Наутро встал на удивление легко, одел черную водолазку и сразу стал похожим на наемного убийцу из французских фильмов. Полюбовался этим своим образом перед зеркалом, принимал соответствующие позы, хмурил лицо.  Наташа сказала, что хорошо ме в ней, водолазке, и нисколько я не смахиваю на убийцу, но она знает меня исключительно с хороших сторон, а их во мне великое множество.
На завтрак выложил на тарелку все, что хотелось бы сьесть, но так ни к чему не прикоснулся. Вместо того, умял две большие тарелки с охлажденными фруктами. Организм, ослабленный ночным писательством и Русским Даром требовал именно этого. Стыдно было перед соло перед совсем молоденькой девушкой, девочко, на самом деле, которая убирала столы. Внешне она вполне походила на татарочку, но, скорее всего, все же была латышкой, у них встречается и такой тип, причем довольно часто. Она узнала нас еще по вчерашнему завтраку, улыбнулась в ответ на мою приветственную укыбку (я узнаваем благодаря волдырям на лице). Причем улыбнулась она искренне, есть у меня такой, очаровывать людей улыбкой. И если еще вчера она показалась мне красивой девочкой, но под некоторым сомнением, то сегодня Наташа подтвердила мои мысли.

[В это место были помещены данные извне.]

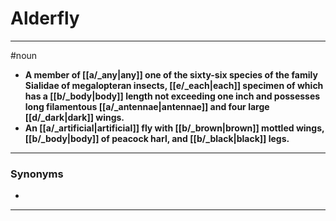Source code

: # Alderfly
---
#noun
- **A member of [[a/_any|any]] one of the sixty-six species of the family Sialidae of megalopteran insects, [[e/_each|each]] specimen of which has a [[b/_body|body]] length not exceeding one inch and possesses long filamentous [[a/_antennae|antennae]] and four large [[d/_dark|dark]] wings.**
- **An [[a/_artificial|artificial]] fly with [[b/_brown|brown]] mottled wings, [[b/_body|body]] of peacock harl, and [[b/_black|black]] legs.**
---
### Synonyms
- 
---
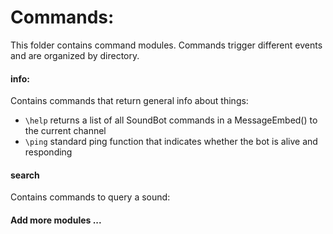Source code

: # Commands:

This folder contains command modules. Commands trigger different events and are organized by directory.

#### info:
Contains commands that return general info about things:
  * `\help` returns a list of all SoundBot commands in a MessageEmbed() to the current channel
  * `\ping` standard ping function that indicates whether the bot is alive and responding

#### search
Contains commands to query a sound:

#### Add more modules ...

Итак, завтрак был потрачен на фрукты, народу в ресторане немного, занято всего два-три столика. Из завтракающих выделялись несколько человек. Пара с рыжеволосой девушлой неопределенного возраста, прическа короткая, почти под мальчика, в зеленом, неуклюже сроенном платье. Я столкнулся с ней в помещении, где раскладывают блюда, все происходило слишком быстро, чтобы я имел возможность хоть как-то оценить ее вид. Оби с мужем сели совсем в дальнем углу от того места, где сели мы. Муж ее, молодой, серьезный, в очках, то и дело посматривал в нашу сторону: то на меня, то на мою жену. Наташа вчера встетила его в лифте, когда он выходил, с каким-то гигантским бэйджиком на груди от спортивмого клуба. Сам он вида неспортивного: руки худенькие, да и сам тощенький, но живот, верхняя его часть, выпирает, заметно, что никакой не спортсмен, а скорее чиновник от спорта. Разумеется, что рассматривал он не меня, а мою жену.
- Пусть,- сказала Наташа,- полюбуется красотой.
- А мы полюбуемся уродством,- ответил я, имея в виду жену спортивного чиновника.
Кстати, насчет уродства у нас с Наташей разные взгляды. Мне не интересны люди совершенные, поскольку в их совершенстве уже присутствует эволюционный конец, некая последняя завершающая точка, крест. Все уже достигнуто, фрукт созрел, ему осталось только гнить. Тогда как несовершенство имеет возможность зреть вечность.
***Вы еще не все знаете - мужик в военной форме
Горбатый старик с помидорами.
У нас колбаса без говна.
Чистенькая старуха. Помолись за самоубийцу Кащеева. Имени не помню, наверняка Сергей.
Кровавая колбаса. несладкая.
***
Утро после писательской ночи не наделило меня аппетитом. Я набрал полную тарелку явств, другую тарелку нагрузил фруктами, после пополнил ее еще раз, а вот к основным блюдам так и не прикоснулся, организм требовал витаминов и они вошли в меня из ломтиков сочной дыни, порезанных персиков, арбузов. Все остальное организм отталкивал уже одним взглядом. Собрались было уходить, когда в ведерко выставили охлажденное шампанское. Вернулись, поскольку начинать день с бокала шампанского весело и наверняка полезно.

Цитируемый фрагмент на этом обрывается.